(Records from a dataset)
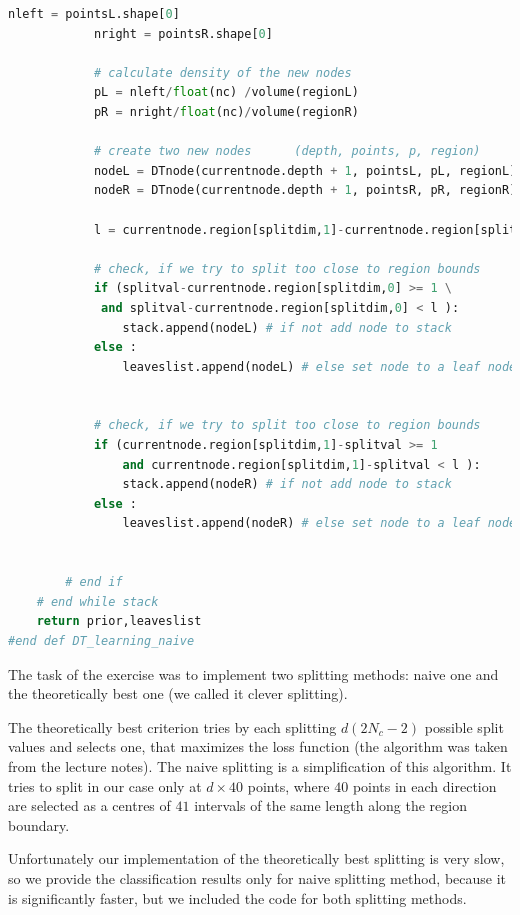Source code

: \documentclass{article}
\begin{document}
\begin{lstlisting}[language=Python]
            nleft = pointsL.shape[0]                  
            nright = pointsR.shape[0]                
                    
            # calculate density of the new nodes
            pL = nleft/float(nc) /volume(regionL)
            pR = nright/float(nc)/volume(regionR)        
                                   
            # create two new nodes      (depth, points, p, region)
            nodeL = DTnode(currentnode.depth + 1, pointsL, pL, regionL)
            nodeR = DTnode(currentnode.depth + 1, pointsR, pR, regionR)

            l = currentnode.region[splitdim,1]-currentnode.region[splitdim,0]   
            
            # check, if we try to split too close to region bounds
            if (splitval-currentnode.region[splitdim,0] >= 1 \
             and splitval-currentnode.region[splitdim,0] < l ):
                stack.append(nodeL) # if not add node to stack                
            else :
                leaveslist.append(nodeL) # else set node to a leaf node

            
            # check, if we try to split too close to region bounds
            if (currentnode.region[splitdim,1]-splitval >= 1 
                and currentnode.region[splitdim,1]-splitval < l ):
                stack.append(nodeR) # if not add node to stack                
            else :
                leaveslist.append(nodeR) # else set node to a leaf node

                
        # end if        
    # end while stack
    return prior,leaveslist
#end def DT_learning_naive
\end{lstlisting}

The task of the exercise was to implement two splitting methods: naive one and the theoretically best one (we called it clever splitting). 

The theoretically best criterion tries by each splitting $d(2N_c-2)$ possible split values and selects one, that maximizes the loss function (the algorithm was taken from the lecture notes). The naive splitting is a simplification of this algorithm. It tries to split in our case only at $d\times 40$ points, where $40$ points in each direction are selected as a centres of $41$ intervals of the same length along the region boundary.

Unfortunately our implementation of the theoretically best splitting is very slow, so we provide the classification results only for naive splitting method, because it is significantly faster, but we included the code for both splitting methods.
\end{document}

• [How to complete this task]:
Return exactly, and only, the lines above starting at the line that contains "if (splitval-currentnode.region[splitdim,0] >= 1" and ending at the line that contains "leaveslist.append(nodeR) # else".

• [Result of this exercise]:
            if (splitval-currentnode.region[splitdim,0] >= 1 \
             and splitval-currentnode.region[splitdim,0] < l ):
                stack.append(nodeL) # if not add node to stack                
            else :
                leaveslist.append(nodeL) # else set node to a leaf node

            
            # check, if we try to split too close to region bounds
            if (currentnode.region[splitdim,1]-splitval >= 1 
                and currentnode.region[splitdim,1]-splitval < l ):
                stack.append(nodeR) # if not add node to stack                
            else :
                leaveslist.append(nodeR) # else set node to a leaf node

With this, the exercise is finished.